Exercise objective:
After reading the data below, copy out every line that contains the word "Introduction".

Records for the task:

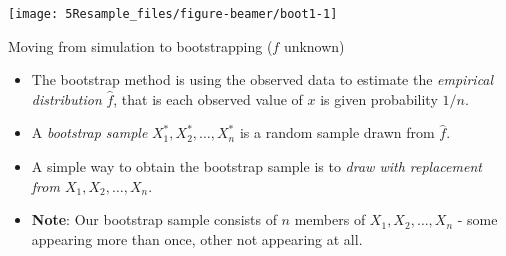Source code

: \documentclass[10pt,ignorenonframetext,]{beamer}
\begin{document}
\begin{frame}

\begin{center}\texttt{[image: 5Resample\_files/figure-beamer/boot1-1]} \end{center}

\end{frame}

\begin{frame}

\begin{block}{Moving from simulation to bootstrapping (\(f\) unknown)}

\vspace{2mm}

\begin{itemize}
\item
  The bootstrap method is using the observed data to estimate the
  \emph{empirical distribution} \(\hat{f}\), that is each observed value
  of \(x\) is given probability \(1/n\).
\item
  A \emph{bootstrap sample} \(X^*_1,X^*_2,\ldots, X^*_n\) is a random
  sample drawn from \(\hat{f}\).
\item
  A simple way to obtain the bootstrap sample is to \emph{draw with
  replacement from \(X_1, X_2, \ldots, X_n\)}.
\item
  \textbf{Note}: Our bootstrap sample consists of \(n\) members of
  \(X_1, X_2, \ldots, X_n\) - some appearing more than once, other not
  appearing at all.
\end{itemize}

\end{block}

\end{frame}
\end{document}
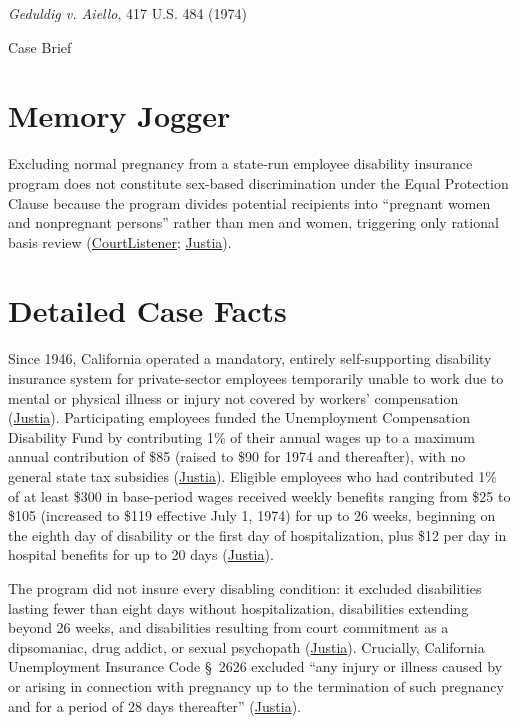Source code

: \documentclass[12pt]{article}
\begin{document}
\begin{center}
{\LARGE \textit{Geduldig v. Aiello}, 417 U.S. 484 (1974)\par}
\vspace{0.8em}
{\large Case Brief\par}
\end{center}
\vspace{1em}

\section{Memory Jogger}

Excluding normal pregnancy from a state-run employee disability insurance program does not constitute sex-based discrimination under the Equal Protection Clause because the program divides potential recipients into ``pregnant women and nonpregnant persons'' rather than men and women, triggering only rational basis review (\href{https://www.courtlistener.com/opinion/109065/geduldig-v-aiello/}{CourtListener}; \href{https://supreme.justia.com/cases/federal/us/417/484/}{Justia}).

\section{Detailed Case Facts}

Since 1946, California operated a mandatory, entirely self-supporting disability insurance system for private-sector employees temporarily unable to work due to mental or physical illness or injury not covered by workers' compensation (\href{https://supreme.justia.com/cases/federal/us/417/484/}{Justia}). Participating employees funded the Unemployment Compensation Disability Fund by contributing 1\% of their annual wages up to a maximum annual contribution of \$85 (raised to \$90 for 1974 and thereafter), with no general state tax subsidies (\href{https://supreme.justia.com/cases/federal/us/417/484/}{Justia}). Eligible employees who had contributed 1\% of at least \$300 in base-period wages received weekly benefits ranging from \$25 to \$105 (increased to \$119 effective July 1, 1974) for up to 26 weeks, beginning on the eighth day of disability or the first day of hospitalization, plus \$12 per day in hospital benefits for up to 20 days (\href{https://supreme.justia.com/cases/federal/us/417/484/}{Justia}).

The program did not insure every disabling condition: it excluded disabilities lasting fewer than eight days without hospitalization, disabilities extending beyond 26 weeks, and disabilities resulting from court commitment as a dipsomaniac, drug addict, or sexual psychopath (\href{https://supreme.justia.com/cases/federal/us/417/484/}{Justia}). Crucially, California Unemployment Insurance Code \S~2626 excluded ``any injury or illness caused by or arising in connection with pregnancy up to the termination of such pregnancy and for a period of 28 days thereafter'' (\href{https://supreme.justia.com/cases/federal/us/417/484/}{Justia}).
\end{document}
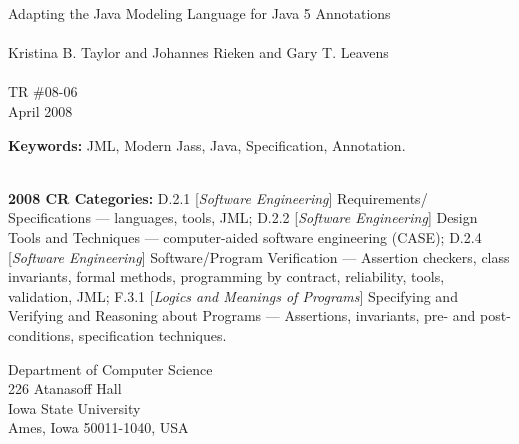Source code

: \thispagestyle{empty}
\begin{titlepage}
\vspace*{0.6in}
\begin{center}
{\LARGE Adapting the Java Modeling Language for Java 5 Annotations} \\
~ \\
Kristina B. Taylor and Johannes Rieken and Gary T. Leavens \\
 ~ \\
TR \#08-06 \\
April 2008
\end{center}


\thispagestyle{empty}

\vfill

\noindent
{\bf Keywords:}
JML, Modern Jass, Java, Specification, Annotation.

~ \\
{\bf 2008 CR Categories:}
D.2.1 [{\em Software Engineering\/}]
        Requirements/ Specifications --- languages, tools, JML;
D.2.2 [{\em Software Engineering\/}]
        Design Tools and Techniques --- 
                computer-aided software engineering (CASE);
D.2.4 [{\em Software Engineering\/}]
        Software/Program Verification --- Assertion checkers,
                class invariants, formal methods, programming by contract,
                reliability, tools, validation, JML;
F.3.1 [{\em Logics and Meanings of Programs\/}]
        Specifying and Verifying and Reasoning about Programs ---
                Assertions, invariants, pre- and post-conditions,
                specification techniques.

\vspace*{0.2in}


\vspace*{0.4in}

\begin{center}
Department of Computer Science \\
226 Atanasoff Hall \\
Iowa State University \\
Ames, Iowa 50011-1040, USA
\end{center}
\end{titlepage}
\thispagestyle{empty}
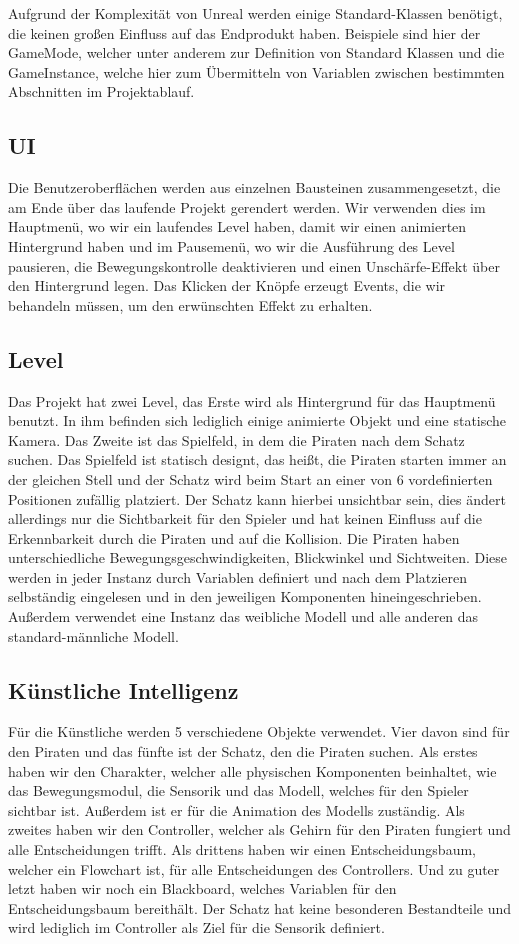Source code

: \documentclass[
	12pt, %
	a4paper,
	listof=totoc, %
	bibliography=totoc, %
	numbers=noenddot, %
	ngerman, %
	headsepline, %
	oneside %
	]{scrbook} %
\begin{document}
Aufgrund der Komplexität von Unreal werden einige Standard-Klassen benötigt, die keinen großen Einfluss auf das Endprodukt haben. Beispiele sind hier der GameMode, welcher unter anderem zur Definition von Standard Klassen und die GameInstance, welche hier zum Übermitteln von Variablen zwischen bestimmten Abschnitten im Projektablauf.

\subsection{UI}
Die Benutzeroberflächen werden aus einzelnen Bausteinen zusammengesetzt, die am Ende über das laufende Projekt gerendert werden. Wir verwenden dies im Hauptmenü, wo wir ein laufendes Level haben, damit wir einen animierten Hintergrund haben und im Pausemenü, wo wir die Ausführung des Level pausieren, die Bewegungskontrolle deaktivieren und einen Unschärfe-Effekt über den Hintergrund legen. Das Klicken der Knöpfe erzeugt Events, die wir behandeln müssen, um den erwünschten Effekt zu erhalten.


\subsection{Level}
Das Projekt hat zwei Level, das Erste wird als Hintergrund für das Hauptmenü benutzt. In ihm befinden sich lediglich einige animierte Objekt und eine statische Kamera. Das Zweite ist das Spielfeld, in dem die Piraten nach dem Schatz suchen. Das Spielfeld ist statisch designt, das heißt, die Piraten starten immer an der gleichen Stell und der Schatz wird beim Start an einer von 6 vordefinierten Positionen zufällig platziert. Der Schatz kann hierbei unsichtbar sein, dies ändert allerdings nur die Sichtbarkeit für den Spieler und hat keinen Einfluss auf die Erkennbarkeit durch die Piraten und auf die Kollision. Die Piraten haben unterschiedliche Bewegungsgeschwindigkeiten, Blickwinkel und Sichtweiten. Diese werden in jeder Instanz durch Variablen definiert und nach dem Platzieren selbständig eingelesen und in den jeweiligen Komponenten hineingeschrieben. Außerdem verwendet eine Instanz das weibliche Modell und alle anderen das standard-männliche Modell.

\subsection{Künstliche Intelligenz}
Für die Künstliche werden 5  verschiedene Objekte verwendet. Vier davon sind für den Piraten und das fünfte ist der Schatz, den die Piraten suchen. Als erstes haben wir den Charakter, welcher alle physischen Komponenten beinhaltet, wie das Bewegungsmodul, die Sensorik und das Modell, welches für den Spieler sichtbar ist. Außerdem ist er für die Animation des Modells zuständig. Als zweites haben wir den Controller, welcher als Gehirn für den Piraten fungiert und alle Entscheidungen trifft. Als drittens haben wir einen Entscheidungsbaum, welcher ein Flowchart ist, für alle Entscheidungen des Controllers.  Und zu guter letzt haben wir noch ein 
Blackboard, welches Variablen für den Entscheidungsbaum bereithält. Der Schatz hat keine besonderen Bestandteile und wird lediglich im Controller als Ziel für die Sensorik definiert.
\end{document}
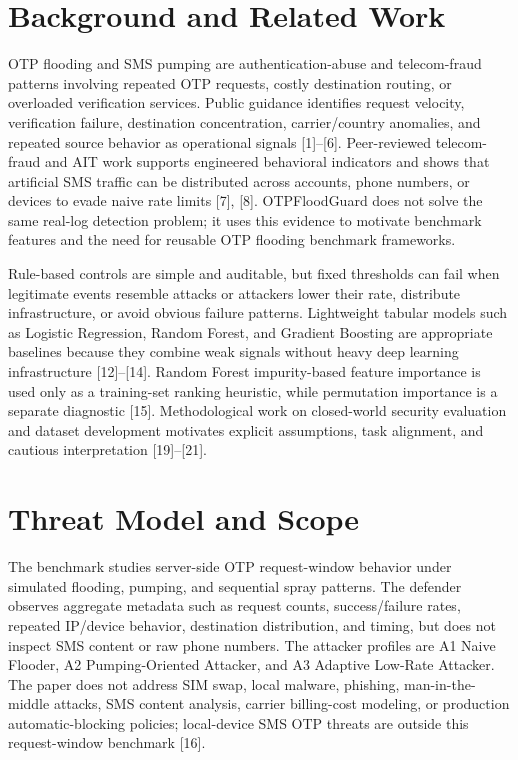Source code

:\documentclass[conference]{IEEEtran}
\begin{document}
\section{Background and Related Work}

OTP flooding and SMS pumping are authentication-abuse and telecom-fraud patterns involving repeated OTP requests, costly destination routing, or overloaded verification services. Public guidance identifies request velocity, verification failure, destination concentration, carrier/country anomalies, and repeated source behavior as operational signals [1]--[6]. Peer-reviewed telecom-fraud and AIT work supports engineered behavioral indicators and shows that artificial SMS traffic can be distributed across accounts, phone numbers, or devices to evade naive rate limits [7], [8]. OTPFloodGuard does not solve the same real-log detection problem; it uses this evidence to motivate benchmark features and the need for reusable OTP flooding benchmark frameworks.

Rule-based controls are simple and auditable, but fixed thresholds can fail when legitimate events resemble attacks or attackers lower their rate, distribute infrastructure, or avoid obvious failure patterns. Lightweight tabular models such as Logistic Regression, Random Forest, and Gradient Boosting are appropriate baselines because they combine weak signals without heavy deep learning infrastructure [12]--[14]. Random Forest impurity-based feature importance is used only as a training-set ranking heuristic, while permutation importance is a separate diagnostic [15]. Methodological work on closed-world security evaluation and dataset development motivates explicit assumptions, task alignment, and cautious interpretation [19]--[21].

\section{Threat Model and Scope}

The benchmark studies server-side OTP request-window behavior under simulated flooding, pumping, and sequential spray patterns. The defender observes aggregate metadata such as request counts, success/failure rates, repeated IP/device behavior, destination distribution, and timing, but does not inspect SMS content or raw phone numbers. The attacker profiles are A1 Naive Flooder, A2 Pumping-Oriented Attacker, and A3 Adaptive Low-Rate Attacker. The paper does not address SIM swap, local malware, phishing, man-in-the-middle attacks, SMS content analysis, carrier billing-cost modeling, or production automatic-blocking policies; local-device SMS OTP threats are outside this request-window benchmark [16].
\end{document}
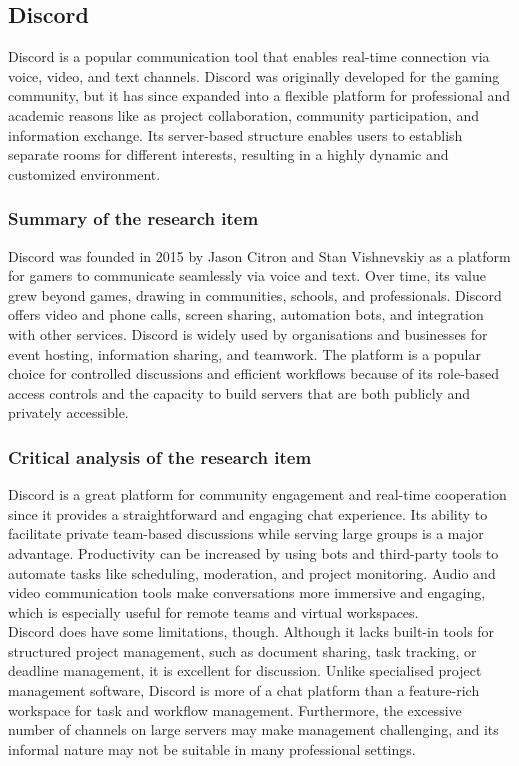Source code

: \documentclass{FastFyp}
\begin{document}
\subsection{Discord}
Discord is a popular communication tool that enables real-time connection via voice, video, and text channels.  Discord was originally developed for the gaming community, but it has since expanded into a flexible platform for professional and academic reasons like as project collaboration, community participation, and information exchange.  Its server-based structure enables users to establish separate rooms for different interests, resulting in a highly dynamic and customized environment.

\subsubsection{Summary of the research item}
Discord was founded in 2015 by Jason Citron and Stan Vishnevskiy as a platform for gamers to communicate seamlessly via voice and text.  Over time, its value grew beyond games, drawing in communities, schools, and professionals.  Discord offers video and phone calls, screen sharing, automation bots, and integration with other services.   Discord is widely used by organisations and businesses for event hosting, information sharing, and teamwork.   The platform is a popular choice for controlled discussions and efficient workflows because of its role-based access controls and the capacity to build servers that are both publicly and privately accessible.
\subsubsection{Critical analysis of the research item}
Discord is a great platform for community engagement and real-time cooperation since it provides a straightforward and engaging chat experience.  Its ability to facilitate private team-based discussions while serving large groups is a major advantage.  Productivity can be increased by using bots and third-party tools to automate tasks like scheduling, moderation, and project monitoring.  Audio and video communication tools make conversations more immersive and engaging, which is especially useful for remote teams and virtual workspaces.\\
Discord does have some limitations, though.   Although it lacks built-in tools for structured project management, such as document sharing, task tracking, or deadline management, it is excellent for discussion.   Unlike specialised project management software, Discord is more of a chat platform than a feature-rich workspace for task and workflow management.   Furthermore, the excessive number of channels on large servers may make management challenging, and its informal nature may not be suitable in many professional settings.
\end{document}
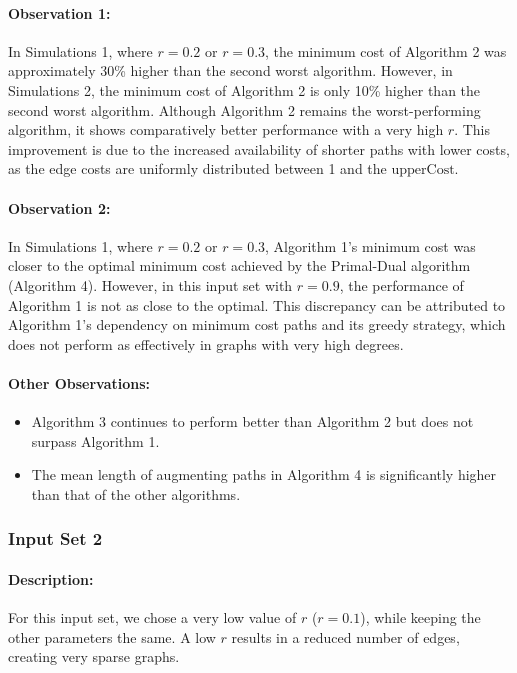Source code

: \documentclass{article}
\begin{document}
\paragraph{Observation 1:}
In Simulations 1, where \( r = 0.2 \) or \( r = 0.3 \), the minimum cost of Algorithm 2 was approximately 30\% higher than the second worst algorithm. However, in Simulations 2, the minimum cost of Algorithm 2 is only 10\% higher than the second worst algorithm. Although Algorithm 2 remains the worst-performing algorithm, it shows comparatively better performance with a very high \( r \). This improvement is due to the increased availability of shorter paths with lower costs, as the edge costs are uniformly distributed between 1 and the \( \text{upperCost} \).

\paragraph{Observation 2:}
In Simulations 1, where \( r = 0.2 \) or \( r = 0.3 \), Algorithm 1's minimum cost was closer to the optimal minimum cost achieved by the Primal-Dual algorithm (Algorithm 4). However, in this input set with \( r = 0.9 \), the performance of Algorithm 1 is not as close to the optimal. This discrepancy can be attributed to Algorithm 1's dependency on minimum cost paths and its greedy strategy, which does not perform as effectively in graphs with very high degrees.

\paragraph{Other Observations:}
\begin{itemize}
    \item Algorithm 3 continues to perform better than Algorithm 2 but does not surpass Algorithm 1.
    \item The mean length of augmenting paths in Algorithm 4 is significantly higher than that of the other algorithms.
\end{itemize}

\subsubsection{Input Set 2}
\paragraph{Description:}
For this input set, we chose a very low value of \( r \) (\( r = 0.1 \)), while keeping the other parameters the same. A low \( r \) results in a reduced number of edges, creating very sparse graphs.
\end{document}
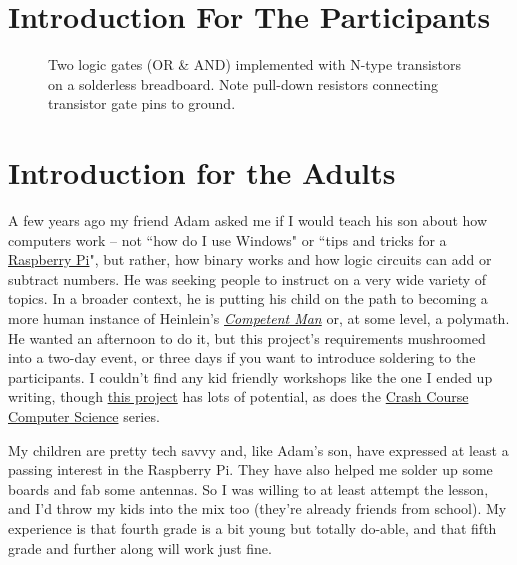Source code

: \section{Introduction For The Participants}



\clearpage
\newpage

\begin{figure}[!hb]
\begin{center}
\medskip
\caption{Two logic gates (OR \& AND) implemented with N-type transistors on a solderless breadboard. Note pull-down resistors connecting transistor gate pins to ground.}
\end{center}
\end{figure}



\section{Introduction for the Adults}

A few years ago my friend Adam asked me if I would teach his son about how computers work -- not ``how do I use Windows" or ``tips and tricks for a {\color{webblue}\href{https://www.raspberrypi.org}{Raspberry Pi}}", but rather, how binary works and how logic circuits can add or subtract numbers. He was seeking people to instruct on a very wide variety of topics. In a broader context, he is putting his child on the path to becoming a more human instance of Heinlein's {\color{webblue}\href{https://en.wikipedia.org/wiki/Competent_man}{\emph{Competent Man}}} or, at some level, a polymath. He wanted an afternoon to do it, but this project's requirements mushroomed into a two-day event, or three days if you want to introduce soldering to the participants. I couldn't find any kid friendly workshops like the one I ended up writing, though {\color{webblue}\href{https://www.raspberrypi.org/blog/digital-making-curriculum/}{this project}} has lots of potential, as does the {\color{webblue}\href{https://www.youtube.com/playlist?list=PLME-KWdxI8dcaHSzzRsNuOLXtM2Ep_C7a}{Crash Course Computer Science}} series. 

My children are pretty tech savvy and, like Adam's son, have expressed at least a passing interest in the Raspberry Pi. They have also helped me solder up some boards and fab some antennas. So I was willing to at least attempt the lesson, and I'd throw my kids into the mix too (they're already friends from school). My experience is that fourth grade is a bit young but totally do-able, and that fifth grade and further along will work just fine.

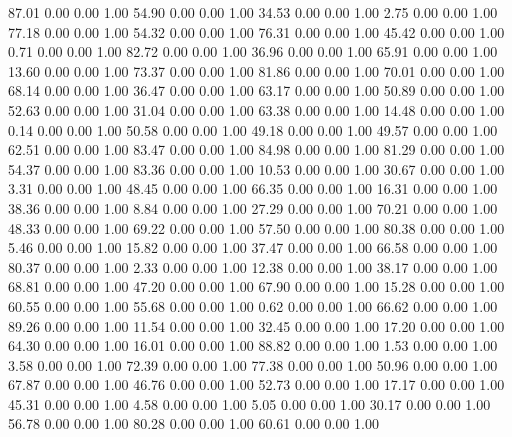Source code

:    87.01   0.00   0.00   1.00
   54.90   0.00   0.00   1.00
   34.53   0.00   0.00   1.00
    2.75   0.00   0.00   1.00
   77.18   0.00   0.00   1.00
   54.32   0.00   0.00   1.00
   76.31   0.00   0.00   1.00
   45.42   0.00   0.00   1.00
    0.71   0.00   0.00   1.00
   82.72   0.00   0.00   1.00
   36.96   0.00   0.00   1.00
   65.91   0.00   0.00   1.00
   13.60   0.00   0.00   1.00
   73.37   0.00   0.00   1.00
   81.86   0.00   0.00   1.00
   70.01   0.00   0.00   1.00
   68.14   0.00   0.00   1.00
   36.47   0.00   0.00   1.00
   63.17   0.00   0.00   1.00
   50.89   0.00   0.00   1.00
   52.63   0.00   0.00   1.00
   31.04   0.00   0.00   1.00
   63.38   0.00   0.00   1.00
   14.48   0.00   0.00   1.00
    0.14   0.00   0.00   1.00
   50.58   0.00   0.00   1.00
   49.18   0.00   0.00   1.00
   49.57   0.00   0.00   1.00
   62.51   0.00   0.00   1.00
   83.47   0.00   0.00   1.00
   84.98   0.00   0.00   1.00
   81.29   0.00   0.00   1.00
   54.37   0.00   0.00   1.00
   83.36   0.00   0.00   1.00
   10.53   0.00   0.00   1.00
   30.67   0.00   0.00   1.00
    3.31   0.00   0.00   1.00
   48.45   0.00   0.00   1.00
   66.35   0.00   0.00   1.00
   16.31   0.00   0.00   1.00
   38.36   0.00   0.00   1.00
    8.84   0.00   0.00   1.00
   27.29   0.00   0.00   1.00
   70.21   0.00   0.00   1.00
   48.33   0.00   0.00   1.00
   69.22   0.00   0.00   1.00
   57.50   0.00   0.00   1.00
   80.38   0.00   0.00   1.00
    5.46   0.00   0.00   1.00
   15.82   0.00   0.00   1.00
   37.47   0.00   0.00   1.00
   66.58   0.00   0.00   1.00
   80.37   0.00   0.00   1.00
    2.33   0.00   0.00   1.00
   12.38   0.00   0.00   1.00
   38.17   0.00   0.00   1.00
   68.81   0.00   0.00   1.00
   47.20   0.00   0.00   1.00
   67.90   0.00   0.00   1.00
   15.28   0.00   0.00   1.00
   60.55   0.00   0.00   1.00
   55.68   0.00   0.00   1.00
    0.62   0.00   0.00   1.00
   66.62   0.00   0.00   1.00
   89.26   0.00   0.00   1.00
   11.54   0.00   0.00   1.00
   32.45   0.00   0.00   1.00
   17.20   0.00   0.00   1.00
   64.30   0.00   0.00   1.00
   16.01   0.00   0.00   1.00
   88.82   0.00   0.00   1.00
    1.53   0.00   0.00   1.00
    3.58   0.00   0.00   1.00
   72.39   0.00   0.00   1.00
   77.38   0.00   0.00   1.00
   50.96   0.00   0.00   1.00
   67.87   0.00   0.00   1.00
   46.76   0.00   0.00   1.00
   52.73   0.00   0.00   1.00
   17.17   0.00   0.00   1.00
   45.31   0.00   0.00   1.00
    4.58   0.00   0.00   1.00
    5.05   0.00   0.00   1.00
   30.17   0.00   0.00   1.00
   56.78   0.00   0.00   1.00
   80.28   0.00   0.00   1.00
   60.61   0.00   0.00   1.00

Written response:
: \section{Introduction For The Participants}
\section{Introduction for the Adults}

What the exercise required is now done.